Aim of the task
Output each line of the data word for word, from the first through the line that holds "major categories of", and leave off whatever follows.

====== Data extract

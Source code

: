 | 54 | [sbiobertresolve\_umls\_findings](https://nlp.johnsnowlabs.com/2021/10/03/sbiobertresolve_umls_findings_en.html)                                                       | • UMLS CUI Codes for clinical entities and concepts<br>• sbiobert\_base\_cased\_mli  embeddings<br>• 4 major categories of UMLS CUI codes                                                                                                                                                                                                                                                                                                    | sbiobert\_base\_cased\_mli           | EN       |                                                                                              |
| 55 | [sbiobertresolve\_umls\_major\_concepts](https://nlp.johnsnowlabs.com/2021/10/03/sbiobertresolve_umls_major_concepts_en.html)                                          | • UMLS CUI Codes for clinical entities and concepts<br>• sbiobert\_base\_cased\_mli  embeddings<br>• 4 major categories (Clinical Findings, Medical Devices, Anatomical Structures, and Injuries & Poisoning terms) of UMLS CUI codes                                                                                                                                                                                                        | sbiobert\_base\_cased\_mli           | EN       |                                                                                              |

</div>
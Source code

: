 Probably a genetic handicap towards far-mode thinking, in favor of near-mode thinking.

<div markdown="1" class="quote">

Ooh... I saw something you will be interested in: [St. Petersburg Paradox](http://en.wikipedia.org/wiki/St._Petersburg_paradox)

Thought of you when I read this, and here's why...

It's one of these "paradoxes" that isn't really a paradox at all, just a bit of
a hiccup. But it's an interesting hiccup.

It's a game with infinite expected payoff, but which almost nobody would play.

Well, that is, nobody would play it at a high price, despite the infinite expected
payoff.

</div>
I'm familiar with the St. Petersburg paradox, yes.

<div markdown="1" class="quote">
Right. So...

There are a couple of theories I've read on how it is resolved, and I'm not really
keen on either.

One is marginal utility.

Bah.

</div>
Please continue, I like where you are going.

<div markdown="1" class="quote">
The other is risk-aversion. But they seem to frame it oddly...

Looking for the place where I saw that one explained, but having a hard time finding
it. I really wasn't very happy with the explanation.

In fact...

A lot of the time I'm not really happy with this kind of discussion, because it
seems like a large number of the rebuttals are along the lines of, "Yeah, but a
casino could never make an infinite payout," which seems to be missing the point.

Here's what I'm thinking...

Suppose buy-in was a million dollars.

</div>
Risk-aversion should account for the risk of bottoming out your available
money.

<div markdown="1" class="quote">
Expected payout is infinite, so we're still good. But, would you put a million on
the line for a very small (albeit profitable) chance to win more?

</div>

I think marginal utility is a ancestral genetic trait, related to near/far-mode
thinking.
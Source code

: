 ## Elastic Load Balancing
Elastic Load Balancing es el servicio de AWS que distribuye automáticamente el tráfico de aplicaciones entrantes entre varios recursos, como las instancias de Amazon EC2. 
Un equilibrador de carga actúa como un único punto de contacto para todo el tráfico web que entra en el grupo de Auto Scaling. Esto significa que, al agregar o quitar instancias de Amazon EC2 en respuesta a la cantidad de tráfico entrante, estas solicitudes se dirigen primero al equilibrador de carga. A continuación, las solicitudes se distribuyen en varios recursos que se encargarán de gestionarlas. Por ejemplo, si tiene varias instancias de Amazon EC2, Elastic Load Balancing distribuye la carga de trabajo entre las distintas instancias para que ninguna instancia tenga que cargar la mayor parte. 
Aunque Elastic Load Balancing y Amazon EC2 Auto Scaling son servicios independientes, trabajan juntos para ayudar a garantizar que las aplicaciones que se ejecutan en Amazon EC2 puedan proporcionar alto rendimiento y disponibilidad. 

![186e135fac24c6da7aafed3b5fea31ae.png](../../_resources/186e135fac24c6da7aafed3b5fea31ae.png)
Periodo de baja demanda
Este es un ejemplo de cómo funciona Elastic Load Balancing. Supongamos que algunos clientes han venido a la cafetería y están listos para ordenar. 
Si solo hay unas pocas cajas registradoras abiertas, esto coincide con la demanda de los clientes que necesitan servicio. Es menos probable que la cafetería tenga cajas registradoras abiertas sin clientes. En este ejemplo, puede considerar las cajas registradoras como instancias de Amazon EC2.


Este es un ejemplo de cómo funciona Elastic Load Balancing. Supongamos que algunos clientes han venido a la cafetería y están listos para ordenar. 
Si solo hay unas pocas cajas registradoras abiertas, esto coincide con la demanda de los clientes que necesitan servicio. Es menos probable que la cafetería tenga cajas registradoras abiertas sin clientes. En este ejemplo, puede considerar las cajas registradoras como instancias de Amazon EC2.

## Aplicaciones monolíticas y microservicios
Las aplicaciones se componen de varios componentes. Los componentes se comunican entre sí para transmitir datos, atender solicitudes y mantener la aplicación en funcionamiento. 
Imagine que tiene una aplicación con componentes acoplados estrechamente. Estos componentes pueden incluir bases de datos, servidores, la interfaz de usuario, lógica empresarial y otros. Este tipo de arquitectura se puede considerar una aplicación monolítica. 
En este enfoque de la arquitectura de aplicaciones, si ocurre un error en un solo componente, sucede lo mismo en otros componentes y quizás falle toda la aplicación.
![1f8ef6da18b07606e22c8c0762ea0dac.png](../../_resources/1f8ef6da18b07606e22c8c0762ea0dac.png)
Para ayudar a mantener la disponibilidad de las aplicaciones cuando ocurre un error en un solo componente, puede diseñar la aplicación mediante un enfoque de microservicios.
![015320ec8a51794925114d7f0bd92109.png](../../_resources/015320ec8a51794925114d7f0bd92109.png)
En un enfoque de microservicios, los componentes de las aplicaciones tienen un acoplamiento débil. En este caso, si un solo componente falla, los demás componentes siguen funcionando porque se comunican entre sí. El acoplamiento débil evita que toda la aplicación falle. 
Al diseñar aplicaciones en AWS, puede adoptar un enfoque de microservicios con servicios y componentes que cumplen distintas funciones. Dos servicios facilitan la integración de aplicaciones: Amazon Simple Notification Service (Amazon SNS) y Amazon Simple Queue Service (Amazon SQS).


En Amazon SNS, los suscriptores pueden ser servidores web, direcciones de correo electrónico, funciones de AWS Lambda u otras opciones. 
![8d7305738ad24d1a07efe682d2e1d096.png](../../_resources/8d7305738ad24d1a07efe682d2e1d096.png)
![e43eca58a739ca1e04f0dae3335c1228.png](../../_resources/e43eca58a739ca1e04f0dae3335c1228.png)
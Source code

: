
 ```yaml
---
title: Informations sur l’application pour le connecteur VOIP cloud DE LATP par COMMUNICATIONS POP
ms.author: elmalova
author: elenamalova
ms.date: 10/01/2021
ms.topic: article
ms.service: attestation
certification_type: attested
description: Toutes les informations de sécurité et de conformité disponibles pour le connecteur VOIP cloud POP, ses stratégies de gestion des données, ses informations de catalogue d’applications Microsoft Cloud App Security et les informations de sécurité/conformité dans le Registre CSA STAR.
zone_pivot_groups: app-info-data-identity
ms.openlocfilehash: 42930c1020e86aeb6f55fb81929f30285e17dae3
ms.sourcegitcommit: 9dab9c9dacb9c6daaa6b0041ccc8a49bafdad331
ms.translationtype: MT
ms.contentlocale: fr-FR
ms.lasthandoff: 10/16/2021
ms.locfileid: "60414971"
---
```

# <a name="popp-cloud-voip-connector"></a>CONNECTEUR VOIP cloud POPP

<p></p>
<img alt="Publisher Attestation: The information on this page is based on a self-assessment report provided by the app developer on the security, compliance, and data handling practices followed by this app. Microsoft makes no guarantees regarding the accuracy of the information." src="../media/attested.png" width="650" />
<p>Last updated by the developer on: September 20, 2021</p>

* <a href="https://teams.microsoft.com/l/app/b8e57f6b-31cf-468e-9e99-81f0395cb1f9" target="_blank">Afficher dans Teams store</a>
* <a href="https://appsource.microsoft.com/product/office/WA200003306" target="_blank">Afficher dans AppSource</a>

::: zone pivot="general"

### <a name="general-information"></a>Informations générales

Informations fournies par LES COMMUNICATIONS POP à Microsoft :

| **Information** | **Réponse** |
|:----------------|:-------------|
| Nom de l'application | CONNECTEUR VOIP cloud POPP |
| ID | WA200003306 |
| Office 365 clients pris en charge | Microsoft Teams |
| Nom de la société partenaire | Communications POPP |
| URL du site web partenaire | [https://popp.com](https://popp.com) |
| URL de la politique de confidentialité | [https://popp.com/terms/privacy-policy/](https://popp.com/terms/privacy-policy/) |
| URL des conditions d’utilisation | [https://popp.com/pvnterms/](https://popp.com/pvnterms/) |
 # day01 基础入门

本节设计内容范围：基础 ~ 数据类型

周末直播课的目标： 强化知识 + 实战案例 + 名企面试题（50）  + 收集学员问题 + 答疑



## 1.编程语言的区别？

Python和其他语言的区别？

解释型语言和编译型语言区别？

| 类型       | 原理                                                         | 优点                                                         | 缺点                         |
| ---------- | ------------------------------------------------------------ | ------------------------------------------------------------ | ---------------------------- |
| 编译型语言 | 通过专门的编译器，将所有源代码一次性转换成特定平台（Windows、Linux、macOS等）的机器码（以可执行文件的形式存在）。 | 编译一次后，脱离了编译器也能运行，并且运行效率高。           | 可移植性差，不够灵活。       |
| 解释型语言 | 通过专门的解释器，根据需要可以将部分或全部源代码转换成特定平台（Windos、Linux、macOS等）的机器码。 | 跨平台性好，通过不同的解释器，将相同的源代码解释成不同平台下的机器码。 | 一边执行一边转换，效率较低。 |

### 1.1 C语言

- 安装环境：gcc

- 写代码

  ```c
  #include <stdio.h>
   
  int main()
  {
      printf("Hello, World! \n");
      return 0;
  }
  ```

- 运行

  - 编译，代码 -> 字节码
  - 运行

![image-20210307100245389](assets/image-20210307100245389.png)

============

Answer below
Source code

: | 54 | [sbiobertresolve\_umls\_findings](https://nlp.johnsnowlabs.com/2021/10/03/sbiobertresolve_umls_findings_en.html)                                                       | • UMLS CUI Codes for clinical entities and concepts<br>• sbiobert\_base\_cased\_mli  embeddings<br>• 4 major categories of UMLS CUI codes                                                                                                                                                                                                                                                                                                    | sbiobert\_base\_cased\_mli           | EN       |                                                                                              |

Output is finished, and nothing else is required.